Working-class whites are now the reigning champs of pessimism in America. No other group of working-class Americans — Black, Hispanic, or Asian — holds a more despairing, more dire outlook on the future of our country. According to our guest J.D. Vance, only 44% of all working-class whites now believe that their children will be better off economically than themselves.
It’s not hard to understand why: rural, de-industrialized parts of our country are hurting badly. Surging suicide rates, spiraling drug epidemics, rampant joblessness, the same kind of community breakdown often associated with poor, urban African American neighborhoods.
Donald Trump knows this. And while he may not be mobilizing “white working-class voters” as much as the punditry likes to think, much of his speech is directed at whites who are feeling disenfranchised, culturally alienated, and left behind as the coastal elite reap all the advantages of a rigged political system.
Arlie Hochschild has spent the last five years researching and writing her new book, Strangers In Their Own Land: Anger and Mourning on the American Right. Around Louisiana bayou country, she traces “deep stories” of whites who feel they’ve been screwed over. For them, Trump—and his rebuke of corruption, civility, multiculturalism, and (especially) feminism—looks a lot like “secular rapture,” she says.

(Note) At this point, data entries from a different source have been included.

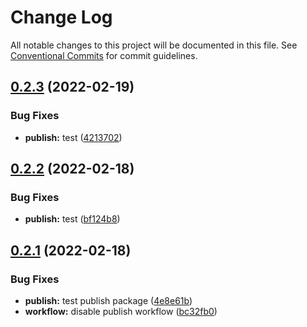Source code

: # Change Log

All notable changes to this project will be documented in this file.
See [Conventional Commits](https://conventionalcommits.org) for commit guidelines.

## [0.2.3](https://github.com/smerth/gatsby-theme-template/compare/v0.2.2...v0.2.3) (2022-02-19)


### Bug Fixes

* **publish:** test ([4213702](https://github.com/smerth/gatsby-theme-template/commit/4213702f9e76f26a866c9dff03082663c427be4d))





## [0.2.2](https://github.com/smerth/gatsby-theme-template/compare/v0.2.1...v0.2.2) (2022-02-18)


### Bug Fixes

* **publish:** test ([bf124b8](https://github.com/smerth/gatsby-theme-template/commit/bf124b8d1c7ee0c5df22547e592df7b4bffec20d))





## [0.2.1](https://github.com/smerth/gatsby-theme-template/compare/v0.3.0...v0.2.1) (2022-02-18)


### Bug Fixes

* **publish:** test publish package ([4e8e61b](https://github.com/smerth/gatsby-theme-template/commit/4e8e61b1e99247c45b841aca0f548ae696a0f389))
* **workflow:** disable publish workflow ([bc32fb0](https://github.com/smerth/gatsby-theme-template/commit/bc32fb02687d016c6d539db82a4e459e8afb1561))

This hour, three scenes from a divided country. From the oil patches of Louisiana to the Rustbelt of southwestern Michigan to the steel town of Ohio, we’re asking where it all comes from. Hochschild and Vance are joined by one other close watcher of rural America. Novelist Bonnie Jo Campbell, in the style of grotesque noir, tells us about the pressures of a changing world and primal existential need to feel necessary and important.